## [THE RECORDS]
┌────────

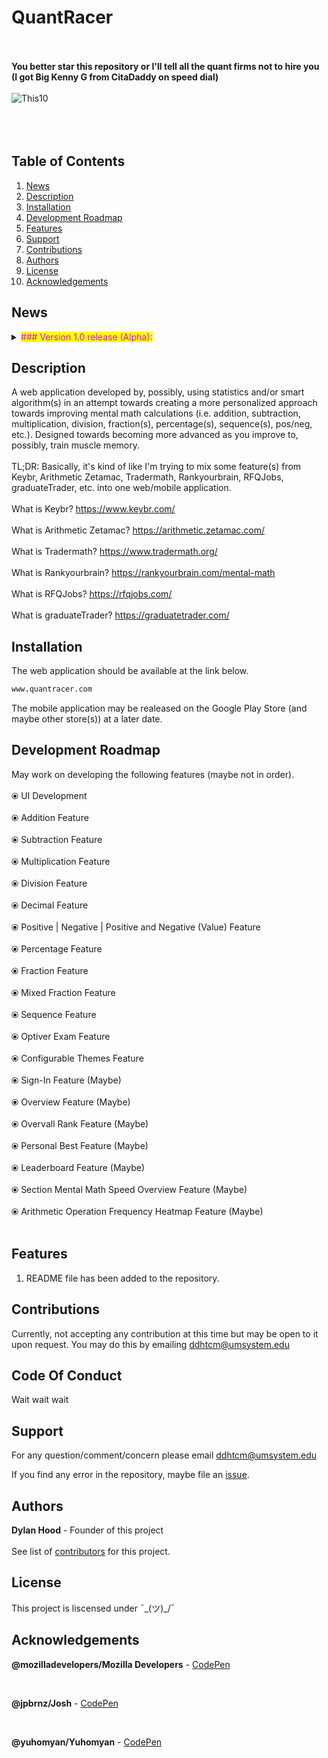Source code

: # QuantRacer
<br></br>
<b> You better star this repository or I'll tell all the quant firms not to hire you (I got Big Kenny G from CitaDaddy on speed dial)</b>
<br></br>
![This10](https://user-images.githubusercontent.com/66035537/215831248-3f2254fb-3c69-4c54-b59c-c954fd4d8be7.png)
<br></br>
<br></br>



## Table of Contents
1. [News](#news)
2. [Description](#description)
3. [Installation](#installation)
4. [Development Roadmap](#development-roadmap)
5. [Features](#features)
6. [Support](#support)
7. [Contributions](#contributions)
8. [Authors](#authors)
9. [License](#license)
10. [Acknowledgements](#acknowledgements)

## News

<details><summary><mark><font color=darkened>### Version 1.0 release (Alpha):</font></mark></summary>
  <div>&emsp;</div>
&emsp; • This version may be actively and/or inactively in progress.
<br><br>

<b>WARNING:</b> This is not an official QuantRacer release. Use at your own risk.
<br></br>
This is an early-access view into the development of the web/mobile application, currently, titled "QuantRacer".
</details>

## Description

A web application developed by, possibly, using statistics and/or smart algorithm(s) in an attempt towards creating a more personalized approach towards improving mental math calculations (i.e. addition, subtraction, multiplication, division, fraction(s), percentage(s), sequence(s), pos/neg, etc.). Designed towards becoming more advanced as you improve to, possibly, train muscle memory.
<br></br>
TL;DR: Basically, it's kind of like I'm trying to mix some feature(s) from Keybr, Arithmetic Zetamac, Tradermath, Rankyourbrain, RFQJobs, graduateTrader, etc. into one web/mobile application.
<br></br>
What is Keybr? https://www.keybr.com/
<br></br>
What is Arithmetic Zetamac? https://arithmetic.zetamac.com/
<br></br>
What is Tradermath? https://www.tradermath.org/
<br></br>
What is Rankyourbrain? https://rankyourbrain.com/mental-math
<br></br>
What is RFQJobs? https://rfqjobs.com/
<br></br>
What is graduateTrader? https://graduatetrader.com/


## Installation

The web application should be available at the link below.

``` bash
www.quantracer.com
```

The mobile application may be realeased on the Google Play Store (and maybe other store(s)) at a later date.

## Development Roadmap

May work on developing the following features (maybe not in order).
<br></br>
⦿ UI Development
<br></br>
⦿ Addition Feature
<br></br>
⦿ Subtraction Feature
<br></br>
⦿ Multiplication Feature
<br></br>
⦿ Division Feature
<br></br>
⦿ Decimal Feature
<br></br>
⦿ Positive | Negative | Positive and Negative (Value) Feature
<br></br>
⦿ Percentage Feature
<br></br>
⦿ Fraction Feature
<br></br>
⦿ Mixed Fraction Feature
<br></br>
⦿ Sequence Feature
<br></br>
⦿ Optiver Exam Feature
<br></br>
⦿ Configurable Themes Feature
<br></br>
⦿ Sign-In Feature (Maybe)
<br></br>
⦿ Overview Feature (Maybe)
<br></br>
⦿ Overvall Rank Feature (Maybe)
<br></br>
⦿ Personal Best Feature (Maybe)
<br></br>
⦿ Leaderboard Feature (Maybe)
<br></br>
⦿ Section Mental Math Speed Overview Feature (Maybe)
<br></br>
⦿ Arithmetic Operation Frequency Heatmap Feature (Maybe)
<br></br>





## Features

1. README file has been added to the repository.



## Contributions

Currently, not accepting any contribution at this time but may be open to it upon request. You may do this by emailing <ddhtcm@umsystem.edu>
## Code Of Conduct
Wait wait wait
## Support

For any question/comment/concern please email <ddhtcm@umsystem.edu>

If you find any error in the repository, maybe file an [issue](https://github.com/dylanhood/QuantRacer/issues).

## Authors

<b>Dylan Hood</b> - Founder of this project
<br></br>
See list of [contributors](https://github.com/dylanhood/QuantRacer/contributors) for this project.

## License

This project is liscensed under ¯\_(ツ)_/¯

## Acknowledgements

<b>@mozilladevelopers/Mozilla Developers</b> - [CodePen](https://codepen.io/mozilladevelopers/pen/Xejyed?editors=1100)

<div>&nbsp;</div>

<b>@jpbrnz/Josh</b> - [CodePen](https://codepen.io/jpbrnz/pen/oyKopg)

<div>&nbsp;</div>

<b>@yuhomyan/Yuhomyan</b> - [CodePen](https://codepen.io/yuhomyan/pen/OJMejWJ)
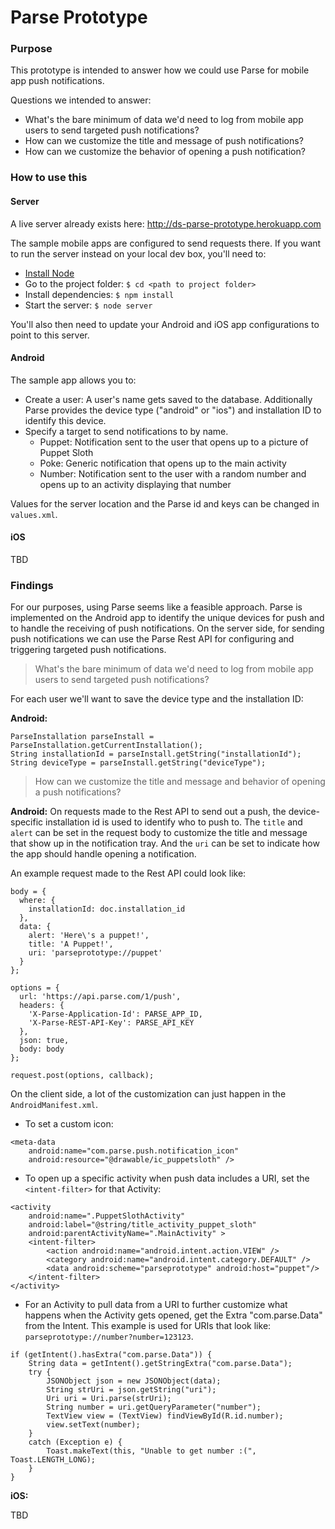 # Parse Prototype

### Purpose

This prototype is intended to answer how we could use Parse for mobile app push notifications.

Questions we intended to answer:

- What's the bare minimum of data we'd need to log from mobile app users to send targeted push notifications?
- How can we customize the title and message of push notifications?
- How can we customize the behavior of opening a push notification?


### How to use this

#### Server

A live server already exists here: http://ds-parse-prototype.herokuapp.com

The sample mobile apps are configured to send requests there. If you want to run the server instead on your local dev box, you'll need to:

- [Install Node](https://nodejs.org/)
- Go to the project folder: `$ cd <path to project folder>`
- Install dependencies: `$ npm install`
- Start the server: `$ node server`

You'll also then need to update your Android and iOS app configurations to point to this server.

#### Android

The sample app allows you to:

- Create a user: A user's name gets saved to the database. Additionally Parse provides the device type ("android" or "ios") and installation ID to identify this device.
- Specify a target to send notifications to by name.
  - Puppet: Notification sent to the user that opens up to a picture of Puppet Sloth
  - Poke: Generic notification that opens up to the main activity
  - Number: Notification sent to the user with a random number and opens up to an activity displaying that number

Values for the server location and the Parse id and keys can be changed in `values.xml`.

#### iOS

TBD


### Findings

For our purposes, using Parse seems like a feasible approach. Parse is implemented on the Android app to identify the unique devices for push and to handle the receiving of push notifications. On the server side, for sending push notifications we can use the Parse Rest API for configuring and triggering targeted push notifications.

> What's the bare minimum of data we'd need to log from mobile app users to send targeted push notifications?

For each user we'll want to save the device type and the installation ID:

**Android:**
```
ParseInstallation parseInstall = ParseInstallation.getCurrentInstallation();
String installationId = parseInstall.getString("installationId");
String deviceType = parseInstall.getString("deviceType");
```

> How can we customize the title and message and behavior of opening a push notifications?

**Android:**
On requests made to the Rest API to send out a push, the device-specific installation id is used to identify who to push to. The `title` and `alert` can be set in the request body to customize the title and message that show up in the notification tray. And the `uri` can be set to indicate how the app should handle opening a notification.

An example request made to the Rest API could look like:

```
body = {
  where: {
    installationId: doc.installation_id
  },
  data: {
    alert: 'Here\'s a puppet!',
    title: 'A Puppet!',
    uri: 'parseprototype://puppet'
  }
};

options = {
  url: 'https://api.parse.com/1/push',
  headers: {
    'X-Parse-Application-Id': PARSE_APP_ID,
    'X-Parse-REST-API-Key': PARSE_API_KEY
  },
  json: true,
  body: body
};

request.post(options, callback);
```

On the client side, a lot of the customization can just happen in the `AndroidManifest.xml`.

- To set a custom icon:
```
<meta-data
    android:name="com.parse.push.notification_icon"
    android:resource="@drawable/ic_puppetsloth" />
```

- To open up a specific activity when push data includes a URI, set the `<intent-filter>` for that Activity:
```
<activity
    android:name=".PuppetSlothActivity"
    android:label="@string/title_activity_puppet_sloth"
    android:parentActivityName=".MainActivity" >
    <intent-filter>
        <action android:name="android.intent.action.VIEW" />
        <category android:name="android.intent.category.DEFAULT" />
        <data android:scheme="parseprototype" android:host="puppet"/>
    </intent-filter>
</activity>
```

- For an Activity to pull data from a URI to further customize what happens when the Activity gets opened, get the Extra "com.parse.Data" from the Intent. This example is used for URIs that look like: `parseprototype://number?number=123123`.
```
if (getIntent().hasExtra("com.parse.Data")) {
    String data = getIntent().getStringExtra("com.parse.Data");
    try {
        JSONObject json = new JSONObject(data);
        String strUri = json.getString("uri");
        Uri uri = Uri.parse(strUri);
        String number = uri.getQueryParameter("number");
        TextView view = (TextView) findViewById(R.id.number);
        view.setText(number);
    }
    catch (Exception e) {
        Toast.makeText(this, "Unable to get number :(", Toast.LENGTH_LONG);
    }
}
```

**iOS:**

TBD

└────────

## [WORK TO BE COMPLETED]
When a line among the entries contains "repository", pull that line out.

## [RESPONSE BOX]
<b> You better star this repository or I'll tell all the quant firms not to hire you (I got Big Kenny G from CitaDaddy on speed dial)</b>
1. README file has been added to the repository.
If you find any error in the repository, maybe file an [issue](https://github.com/dylanhood/QuantRacer/issues).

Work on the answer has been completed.